The presidential candidate for South Korea’s ruling party has pledged to reopen a part of the infamous Demilitarized Zone (DMZ) between North and South Korea to tourists for the first time in nearly 15 years.
Lee Jae-myung of the centrist-liberal Democratic Party said he had plans to set up a special “international” tourism zone between the two countries, complete with ecotourism programme.
He announced the proposals during a visit to Goseong, a county on the border in Gangwon Province, South Korea, saying: “I will reopen the doors of tourism to Mount Kumgang as soon as possible,” reported Yonhap news agency.
Jae-myung added: “Starting with exchanges in nonpolitical areas, such as tourism and sports, I will pursue inter-Korean coexistence through practical North Korea policies that benefit both the South and the North.”
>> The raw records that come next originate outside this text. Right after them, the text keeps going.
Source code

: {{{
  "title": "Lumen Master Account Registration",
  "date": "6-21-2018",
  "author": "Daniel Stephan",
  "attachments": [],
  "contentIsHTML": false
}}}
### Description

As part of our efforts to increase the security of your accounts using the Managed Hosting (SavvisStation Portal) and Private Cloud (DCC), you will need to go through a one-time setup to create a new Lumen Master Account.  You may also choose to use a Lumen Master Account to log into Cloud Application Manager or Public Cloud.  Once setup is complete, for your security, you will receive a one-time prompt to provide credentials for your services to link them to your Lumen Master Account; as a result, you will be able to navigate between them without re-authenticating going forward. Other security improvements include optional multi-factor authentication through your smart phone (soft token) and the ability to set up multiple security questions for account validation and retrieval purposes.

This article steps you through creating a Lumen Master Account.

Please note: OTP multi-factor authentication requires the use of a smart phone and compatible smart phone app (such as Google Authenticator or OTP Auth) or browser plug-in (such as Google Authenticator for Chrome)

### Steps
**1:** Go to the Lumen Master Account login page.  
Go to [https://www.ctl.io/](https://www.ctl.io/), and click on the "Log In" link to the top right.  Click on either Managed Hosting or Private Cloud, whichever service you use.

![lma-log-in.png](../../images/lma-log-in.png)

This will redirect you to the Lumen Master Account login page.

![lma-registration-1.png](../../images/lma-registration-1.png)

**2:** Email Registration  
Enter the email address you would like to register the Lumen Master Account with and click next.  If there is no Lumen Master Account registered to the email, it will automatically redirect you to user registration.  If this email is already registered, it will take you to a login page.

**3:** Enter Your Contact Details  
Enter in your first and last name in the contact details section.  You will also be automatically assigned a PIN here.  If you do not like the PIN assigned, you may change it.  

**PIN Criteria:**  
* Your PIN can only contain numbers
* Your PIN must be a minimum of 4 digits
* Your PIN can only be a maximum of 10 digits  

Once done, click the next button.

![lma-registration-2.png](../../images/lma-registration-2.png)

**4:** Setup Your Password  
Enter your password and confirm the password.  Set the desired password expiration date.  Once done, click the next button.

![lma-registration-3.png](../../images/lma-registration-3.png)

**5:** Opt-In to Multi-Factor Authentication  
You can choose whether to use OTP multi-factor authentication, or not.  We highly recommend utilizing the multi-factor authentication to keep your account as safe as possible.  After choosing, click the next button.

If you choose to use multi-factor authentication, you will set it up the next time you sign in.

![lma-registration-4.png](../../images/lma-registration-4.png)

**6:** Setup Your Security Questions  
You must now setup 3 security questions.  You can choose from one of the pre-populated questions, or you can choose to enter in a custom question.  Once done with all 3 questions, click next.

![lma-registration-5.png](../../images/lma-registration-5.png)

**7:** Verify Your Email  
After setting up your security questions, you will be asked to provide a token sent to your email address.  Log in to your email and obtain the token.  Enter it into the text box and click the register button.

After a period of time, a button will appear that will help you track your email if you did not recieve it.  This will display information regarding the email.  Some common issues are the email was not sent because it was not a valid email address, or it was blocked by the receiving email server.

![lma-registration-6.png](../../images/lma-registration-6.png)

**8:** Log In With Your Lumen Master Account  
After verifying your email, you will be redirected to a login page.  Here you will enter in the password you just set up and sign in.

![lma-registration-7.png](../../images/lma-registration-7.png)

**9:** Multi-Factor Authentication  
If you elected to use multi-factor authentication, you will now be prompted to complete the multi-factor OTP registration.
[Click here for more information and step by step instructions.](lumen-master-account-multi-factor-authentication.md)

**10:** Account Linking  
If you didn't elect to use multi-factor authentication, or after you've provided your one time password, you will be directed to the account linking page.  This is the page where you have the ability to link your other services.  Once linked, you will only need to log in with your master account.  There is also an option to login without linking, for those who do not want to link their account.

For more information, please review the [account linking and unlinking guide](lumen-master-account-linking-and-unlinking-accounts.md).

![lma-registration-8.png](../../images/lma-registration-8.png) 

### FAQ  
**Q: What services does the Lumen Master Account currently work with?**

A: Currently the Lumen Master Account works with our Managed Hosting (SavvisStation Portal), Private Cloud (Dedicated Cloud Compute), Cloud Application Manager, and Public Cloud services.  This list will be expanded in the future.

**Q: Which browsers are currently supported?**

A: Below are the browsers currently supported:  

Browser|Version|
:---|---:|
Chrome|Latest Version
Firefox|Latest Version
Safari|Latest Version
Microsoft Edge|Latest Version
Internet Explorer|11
He also unveiled his vision for transforming Gangwon Province into a northern economic hub through improved inter-Korean transport links.
The previous Mount Kumgang tourist area in the DMZ was shut down in 2008 after a 53-year-old South Korean female tourist was shot dead by a North Korean guard.
She had wandered into a military area at a mountain resort in the North in the early hours of the morning, according to South Korean officials at the time.
The woman was taking a stroll on a beach before entering a fenced-off North Korean military area near the Mount Kumgang resort.
The resort was immediately closed to tourists following the incident.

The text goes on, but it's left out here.